● **Work item**
Lines containing the string "deviceID": how many are there below? Answer with the number only.

Provided data section start

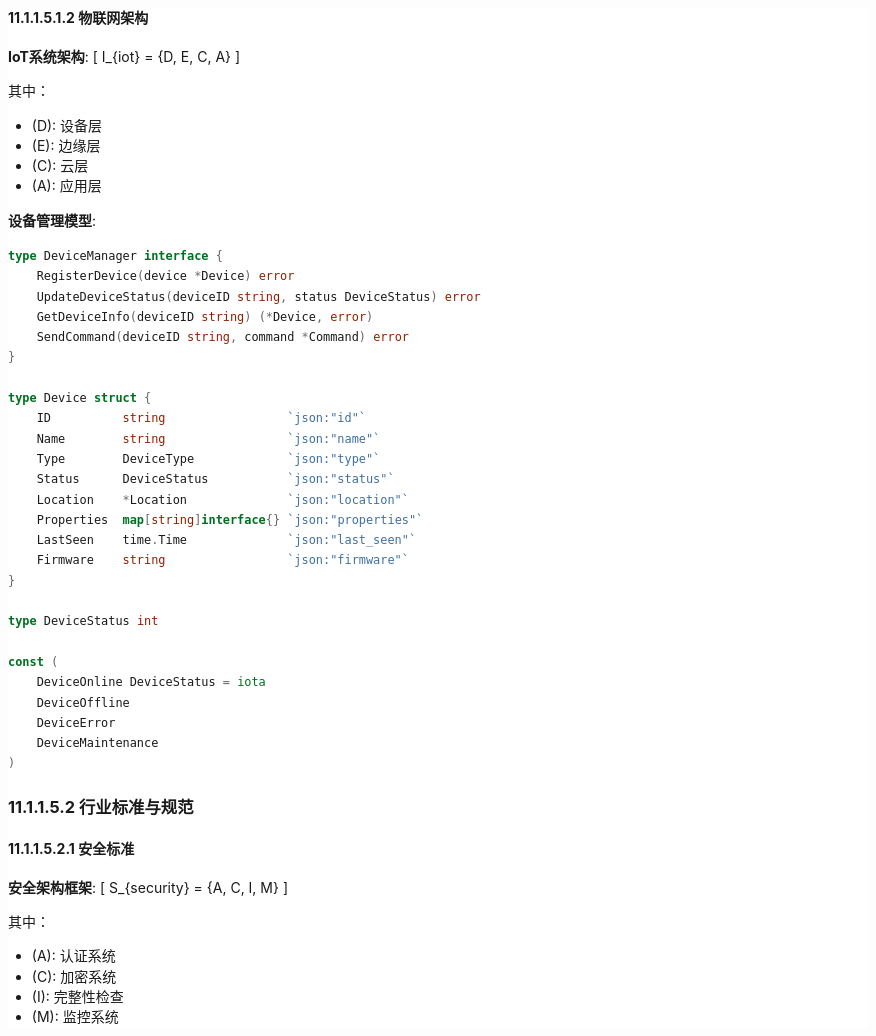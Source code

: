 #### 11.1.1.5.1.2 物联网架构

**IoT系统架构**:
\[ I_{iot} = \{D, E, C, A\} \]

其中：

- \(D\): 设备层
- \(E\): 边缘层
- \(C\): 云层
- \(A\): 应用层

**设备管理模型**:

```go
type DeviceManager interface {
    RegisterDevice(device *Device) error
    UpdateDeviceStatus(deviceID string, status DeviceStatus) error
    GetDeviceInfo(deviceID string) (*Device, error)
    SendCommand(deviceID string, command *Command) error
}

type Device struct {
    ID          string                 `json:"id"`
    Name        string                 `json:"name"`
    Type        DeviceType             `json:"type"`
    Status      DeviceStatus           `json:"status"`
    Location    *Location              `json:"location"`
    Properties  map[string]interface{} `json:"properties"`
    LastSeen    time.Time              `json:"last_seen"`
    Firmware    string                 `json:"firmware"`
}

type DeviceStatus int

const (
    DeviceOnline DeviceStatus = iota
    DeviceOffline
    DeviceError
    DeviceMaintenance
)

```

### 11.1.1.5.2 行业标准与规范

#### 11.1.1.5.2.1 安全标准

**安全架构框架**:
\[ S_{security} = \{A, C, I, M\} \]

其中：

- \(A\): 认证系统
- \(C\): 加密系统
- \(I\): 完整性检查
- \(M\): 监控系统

Provided data section end
Provided data section start

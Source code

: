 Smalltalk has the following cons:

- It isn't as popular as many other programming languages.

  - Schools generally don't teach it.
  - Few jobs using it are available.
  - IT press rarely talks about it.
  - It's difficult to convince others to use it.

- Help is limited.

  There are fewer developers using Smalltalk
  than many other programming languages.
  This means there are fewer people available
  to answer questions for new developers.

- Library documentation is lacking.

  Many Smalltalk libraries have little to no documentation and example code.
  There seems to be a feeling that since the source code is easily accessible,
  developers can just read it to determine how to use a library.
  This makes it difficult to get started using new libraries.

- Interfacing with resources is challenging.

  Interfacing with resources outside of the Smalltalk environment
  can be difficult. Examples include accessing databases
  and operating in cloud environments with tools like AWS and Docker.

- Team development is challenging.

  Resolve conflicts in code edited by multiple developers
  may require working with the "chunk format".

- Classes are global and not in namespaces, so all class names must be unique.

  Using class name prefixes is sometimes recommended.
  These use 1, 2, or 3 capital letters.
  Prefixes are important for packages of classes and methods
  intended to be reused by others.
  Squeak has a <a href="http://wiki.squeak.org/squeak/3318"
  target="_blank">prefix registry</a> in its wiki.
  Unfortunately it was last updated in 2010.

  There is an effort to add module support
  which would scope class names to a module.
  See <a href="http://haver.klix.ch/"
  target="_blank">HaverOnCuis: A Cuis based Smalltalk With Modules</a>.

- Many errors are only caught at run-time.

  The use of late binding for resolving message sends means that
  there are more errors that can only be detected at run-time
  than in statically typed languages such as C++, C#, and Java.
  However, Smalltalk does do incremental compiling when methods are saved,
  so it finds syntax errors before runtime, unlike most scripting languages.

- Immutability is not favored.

Provided data section end
Provided data section start

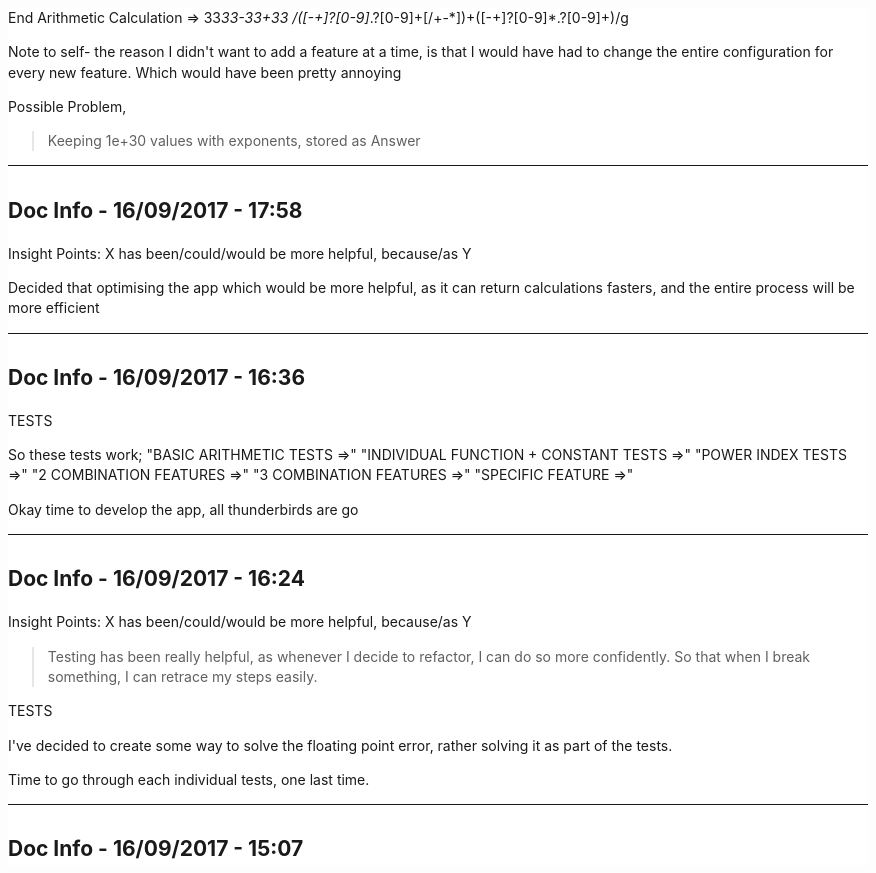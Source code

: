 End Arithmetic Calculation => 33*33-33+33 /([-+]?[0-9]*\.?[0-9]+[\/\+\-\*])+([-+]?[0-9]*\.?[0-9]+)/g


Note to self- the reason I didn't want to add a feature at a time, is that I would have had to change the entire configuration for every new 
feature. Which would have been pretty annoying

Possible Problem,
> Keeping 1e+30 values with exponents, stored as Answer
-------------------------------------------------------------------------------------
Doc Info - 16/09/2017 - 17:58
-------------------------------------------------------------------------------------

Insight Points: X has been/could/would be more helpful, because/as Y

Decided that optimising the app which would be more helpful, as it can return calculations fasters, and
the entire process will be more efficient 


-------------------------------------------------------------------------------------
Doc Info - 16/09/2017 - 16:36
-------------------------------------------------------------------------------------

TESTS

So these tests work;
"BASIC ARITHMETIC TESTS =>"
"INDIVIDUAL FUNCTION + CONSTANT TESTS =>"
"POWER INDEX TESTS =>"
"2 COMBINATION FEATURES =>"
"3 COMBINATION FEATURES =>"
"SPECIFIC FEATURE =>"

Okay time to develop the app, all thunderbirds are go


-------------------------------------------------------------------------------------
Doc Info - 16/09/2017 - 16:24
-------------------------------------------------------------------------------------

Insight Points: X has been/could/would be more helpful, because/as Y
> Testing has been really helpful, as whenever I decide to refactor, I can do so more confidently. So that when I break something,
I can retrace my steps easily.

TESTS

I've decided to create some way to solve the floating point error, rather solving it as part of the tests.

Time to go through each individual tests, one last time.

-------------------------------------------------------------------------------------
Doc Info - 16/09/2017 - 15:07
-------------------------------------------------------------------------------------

Provided data section end

● **Expected answer**
3